Exercise goal
Please tally how many lines in the entries below include the word "view", giving only the number.

Data supplied
^^^^^^^^^^^^^^^^

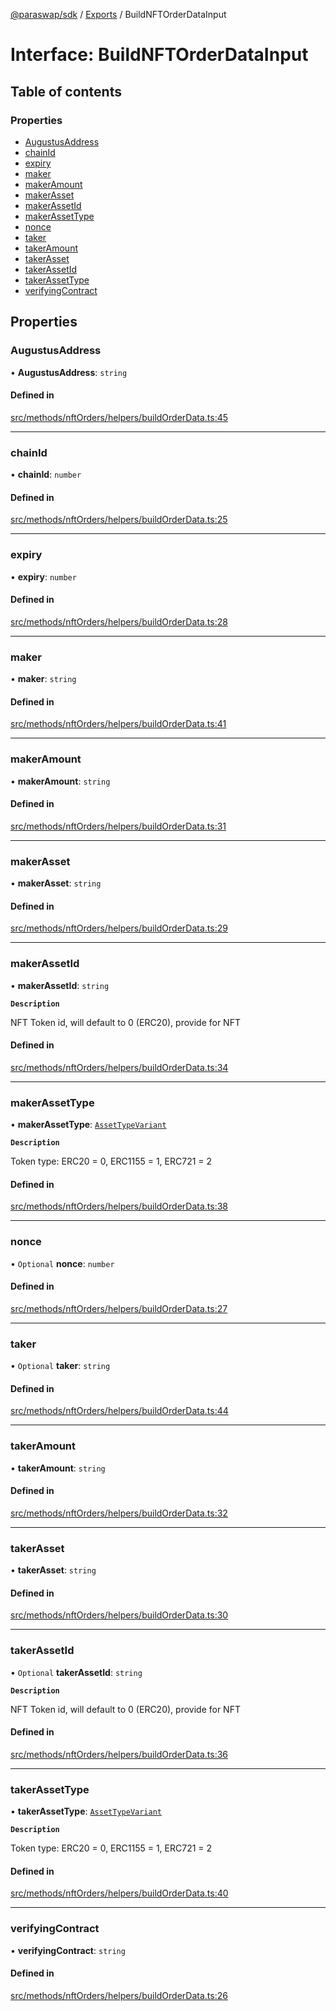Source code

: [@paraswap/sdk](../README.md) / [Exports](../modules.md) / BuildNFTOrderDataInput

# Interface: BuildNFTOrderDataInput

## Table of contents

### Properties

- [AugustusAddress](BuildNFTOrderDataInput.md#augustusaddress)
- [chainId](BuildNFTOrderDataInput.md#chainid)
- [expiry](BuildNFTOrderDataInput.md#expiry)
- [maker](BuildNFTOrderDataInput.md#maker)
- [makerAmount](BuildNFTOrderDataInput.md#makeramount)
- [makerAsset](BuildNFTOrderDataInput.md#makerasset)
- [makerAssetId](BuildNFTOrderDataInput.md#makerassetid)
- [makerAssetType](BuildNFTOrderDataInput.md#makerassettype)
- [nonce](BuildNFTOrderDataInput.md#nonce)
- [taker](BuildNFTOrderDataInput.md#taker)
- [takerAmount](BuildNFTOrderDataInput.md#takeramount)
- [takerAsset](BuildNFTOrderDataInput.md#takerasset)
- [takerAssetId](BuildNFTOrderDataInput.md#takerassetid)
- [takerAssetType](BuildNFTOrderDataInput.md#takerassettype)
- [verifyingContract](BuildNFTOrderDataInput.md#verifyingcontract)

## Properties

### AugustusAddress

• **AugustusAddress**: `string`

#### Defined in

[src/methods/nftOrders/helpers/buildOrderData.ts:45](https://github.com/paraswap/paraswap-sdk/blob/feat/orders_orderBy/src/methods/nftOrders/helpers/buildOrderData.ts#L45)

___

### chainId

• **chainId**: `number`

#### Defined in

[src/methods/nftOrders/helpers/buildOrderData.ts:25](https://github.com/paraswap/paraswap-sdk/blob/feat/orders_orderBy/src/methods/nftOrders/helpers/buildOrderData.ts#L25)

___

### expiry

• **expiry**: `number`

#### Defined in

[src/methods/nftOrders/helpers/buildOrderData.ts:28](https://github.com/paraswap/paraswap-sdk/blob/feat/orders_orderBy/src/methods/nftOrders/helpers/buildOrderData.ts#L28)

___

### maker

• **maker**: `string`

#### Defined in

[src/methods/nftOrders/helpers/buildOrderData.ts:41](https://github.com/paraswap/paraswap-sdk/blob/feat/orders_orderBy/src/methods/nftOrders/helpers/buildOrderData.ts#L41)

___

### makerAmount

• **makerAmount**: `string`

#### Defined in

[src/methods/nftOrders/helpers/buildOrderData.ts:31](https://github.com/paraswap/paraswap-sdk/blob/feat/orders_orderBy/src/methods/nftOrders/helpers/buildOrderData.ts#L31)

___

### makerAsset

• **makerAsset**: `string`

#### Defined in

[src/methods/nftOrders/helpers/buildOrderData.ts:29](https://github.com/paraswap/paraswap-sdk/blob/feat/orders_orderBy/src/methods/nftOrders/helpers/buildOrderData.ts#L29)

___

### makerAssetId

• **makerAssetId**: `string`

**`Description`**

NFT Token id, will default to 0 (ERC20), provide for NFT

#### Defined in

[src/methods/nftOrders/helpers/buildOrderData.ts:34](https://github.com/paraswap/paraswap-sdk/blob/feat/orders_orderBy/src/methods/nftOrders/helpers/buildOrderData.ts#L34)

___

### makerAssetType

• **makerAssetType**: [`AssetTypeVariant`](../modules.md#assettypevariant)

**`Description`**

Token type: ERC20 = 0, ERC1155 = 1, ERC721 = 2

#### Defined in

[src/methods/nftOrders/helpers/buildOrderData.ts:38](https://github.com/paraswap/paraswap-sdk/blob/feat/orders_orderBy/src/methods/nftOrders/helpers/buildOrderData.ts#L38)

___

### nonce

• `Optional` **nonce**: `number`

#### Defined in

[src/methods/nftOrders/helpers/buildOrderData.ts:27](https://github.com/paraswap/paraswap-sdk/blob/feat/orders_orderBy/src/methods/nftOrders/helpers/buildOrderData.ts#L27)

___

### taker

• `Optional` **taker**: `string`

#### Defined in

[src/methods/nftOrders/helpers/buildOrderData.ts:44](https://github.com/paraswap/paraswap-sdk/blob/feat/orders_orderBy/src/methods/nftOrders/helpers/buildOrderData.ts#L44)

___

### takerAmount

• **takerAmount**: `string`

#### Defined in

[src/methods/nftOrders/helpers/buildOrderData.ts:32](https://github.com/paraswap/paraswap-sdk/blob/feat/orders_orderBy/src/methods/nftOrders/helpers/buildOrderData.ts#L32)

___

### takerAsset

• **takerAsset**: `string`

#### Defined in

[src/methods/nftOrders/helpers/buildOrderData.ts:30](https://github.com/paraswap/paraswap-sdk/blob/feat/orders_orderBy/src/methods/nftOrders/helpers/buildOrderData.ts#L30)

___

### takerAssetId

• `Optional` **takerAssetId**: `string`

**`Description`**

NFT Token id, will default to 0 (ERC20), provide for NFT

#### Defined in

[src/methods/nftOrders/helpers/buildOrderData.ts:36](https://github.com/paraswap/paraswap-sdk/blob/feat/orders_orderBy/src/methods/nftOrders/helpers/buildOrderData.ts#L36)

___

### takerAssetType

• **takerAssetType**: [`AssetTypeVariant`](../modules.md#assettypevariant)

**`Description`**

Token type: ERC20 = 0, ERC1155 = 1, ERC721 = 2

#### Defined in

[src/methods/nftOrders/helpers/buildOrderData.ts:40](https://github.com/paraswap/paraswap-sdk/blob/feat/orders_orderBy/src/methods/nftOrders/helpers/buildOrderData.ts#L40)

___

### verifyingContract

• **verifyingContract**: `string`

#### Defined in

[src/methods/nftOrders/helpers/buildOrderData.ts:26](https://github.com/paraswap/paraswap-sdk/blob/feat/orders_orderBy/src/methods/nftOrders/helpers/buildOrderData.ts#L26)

^^^^^^^^^^^^^^^^

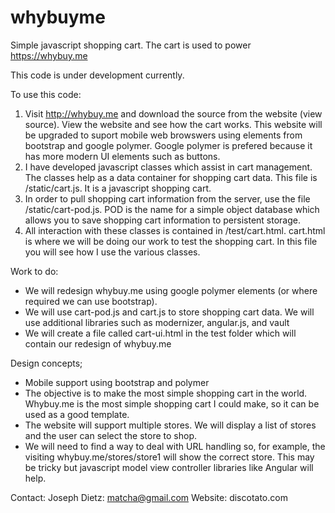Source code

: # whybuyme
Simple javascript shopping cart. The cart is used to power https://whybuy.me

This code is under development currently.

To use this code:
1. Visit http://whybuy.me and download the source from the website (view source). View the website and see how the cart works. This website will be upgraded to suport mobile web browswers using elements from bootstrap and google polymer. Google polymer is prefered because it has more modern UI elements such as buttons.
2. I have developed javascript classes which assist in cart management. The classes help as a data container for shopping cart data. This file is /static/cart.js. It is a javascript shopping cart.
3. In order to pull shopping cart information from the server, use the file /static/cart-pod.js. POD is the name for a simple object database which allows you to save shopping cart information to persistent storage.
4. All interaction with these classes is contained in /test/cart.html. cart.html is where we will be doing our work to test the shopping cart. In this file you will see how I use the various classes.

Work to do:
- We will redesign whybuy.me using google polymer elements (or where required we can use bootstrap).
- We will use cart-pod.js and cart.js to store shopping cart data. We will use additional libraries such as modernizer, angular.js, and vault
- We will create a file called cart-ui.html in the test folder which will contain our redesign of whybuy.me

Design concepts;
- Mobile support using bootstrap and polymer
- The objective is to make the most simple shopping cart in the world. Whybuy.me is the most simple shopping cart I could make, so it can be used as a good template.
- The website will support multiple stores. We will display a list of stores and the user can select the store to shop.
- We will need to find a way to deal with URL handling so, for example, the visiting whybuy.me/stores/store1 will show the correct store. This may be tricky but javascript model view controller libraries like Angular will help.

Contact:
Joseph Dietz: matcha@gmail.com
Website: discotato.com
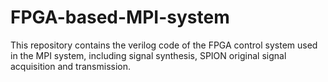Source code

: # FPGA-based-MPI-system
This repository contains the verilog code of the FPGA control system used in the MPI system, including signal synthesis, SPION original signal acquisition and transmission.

^^^^^^^^^^^^^^^^

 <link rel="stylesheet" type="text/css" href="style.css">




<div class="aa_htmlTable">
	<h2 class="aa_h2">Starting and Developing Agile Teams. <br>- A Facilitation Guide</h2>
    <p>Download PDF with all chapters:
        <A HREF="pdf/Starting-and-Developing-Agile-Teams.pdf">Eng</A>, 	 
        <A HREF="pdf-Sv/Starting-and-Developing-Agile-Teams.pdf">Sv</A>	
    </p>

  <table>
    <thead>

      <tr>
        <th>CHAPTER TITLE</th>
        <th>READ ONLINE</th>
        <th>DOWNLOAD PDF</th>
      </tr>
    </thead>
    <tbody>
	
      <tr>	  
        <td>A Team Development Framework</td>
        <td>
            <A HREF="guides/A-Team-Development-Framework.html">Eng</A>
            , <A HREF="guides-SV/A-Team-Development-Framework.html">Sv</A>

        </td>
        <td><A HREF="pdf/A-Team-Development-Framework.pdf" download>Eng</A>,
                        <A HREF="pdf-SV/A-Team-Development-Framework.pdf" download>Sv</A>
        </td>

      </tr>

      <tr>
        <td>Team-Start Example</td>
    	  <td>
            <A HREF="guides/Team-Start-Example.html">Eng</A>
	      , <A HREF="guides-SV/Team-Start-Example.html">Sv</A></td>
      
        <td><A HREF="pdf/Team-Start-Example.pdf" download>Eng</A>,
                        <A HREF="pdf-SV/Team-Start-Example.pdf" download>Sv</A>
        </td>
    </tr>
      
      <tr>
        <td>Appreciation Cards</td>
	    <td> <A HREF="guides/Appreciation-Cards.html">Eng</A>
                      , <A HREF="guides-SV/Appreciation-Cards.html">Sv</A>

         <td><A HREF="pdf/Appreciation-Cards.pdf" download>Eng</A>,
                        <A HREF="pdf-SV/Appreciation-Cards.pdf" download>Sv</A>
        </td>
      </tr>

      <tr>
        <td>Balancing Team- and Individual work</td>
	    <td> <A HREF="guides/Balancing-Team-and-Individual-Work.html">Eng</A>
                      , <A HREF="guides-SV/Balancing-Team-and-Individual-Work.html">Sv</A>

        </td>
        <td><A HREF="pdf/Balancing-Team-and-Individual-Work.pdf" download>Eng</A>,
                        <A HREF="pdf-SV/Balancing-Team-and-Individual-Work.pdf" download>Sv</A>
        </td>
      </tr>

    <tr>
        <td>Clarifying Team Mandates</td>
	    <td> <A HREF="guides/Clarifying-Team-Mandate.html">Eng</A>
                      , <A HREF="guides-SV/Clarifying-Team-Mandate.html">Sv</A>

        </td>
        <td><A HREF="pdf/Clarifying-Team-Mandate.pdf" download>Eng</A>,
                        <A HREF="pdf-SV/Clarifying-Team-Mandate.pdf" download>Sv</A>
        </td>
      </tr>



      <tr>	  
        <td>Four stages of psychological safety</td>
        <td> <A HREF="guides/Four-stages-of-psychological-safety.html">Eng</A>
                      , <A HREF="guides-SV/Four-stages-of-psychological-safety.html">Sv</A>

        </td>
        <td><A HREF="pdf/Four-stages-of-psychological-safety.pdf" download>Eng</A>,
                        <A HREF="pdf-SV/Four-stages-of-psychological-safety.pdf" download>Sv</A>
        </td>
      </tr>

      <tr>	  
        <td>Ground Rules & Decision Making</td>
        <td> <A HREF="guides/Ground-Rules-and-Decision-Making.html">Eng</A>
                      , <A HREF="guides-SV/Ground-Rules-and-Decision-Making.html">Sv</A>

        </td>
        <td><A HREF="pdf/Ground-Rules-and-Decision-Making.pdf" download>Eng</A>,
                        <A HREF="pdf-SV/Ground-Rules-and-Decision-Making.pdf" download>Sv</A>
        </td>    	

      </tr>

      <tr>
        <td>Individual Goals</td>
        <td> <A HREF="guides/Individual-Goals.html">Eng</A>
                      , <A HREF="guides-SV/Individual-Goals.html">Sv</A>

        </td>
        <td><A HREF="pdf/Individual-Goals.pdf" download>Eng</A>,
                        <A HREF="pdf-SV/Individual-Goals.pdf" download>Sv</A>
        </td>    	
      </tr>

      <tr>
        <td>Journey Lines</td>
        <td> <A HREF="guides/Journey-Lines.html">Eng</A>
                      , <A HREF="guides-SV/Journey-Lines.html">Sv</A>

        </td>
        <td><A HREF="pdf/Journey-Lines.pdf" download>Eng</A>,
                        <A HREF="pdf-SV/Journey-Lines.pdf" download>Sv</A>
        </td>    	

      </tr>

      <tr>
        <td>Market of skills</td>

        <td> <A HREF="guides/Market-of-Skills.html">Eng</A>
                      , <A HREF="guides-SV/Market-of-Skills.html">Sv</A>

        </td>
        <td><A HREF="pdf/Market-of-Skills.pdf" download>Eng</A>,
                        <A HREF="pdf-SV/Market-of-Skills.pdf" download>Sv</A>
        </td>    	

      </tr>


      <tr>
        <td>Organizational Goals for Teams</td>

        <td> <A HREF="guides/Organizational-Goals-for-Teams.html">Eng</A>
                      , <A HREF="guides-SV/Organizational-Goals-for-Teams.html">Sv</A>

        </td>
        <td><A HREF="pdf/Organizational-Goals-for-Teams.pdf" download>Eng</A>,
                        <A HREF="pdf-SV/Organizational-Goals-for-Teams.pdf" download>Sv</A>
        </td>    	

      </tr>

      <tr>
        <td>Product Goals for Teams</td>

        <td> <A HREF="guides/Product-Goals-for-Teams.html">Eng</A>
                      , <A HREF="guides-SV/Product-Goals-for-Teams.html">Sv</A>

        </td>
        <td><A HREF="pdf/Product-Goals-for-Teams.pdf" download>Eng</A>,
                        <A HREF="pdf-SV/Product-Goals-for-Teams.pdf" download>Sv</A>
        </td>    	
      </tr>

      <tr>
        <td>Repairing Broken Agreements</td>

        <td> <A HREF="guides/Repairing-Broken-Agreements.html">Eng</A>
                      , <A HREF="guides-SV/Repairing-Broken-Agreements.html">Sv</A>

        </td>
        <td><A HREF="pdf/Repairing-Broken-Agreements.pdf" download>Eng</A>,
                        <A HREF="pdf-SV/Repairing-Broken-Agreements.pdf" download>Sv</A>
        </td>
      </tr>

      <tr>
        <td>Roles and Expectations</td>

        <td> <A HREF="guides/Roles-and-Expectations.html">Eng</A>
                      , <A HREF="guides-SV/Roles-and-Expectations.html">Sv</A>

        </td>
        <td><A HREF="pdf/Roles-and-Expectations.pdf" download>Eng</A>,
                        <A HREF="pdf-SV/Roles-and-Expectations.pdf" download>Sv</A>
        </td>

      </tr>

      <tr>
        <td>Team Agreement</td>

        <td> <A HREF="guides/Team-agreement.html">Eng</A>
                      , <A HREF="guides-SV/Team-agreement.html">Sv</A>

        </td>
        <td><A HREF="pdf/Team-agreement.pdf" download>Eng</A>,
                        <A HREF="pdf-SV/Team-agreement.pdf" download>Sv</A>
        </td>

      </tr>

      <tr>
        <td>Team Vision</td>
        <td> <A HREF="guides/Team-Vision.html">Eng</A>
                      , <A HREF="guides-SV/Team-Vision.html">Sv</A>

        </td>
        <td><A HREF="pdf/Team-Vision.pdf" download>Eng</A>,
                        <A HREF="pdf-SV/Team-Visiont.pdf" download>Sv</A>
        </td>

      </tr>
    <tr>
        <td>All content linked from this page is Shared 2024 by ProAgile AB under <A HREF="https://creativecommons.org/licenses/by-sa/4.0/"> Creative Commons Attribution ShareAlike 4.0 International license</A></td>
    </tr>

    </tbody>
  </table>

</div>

^^^^^^^^^^^^^^^^

Response for this exercise
2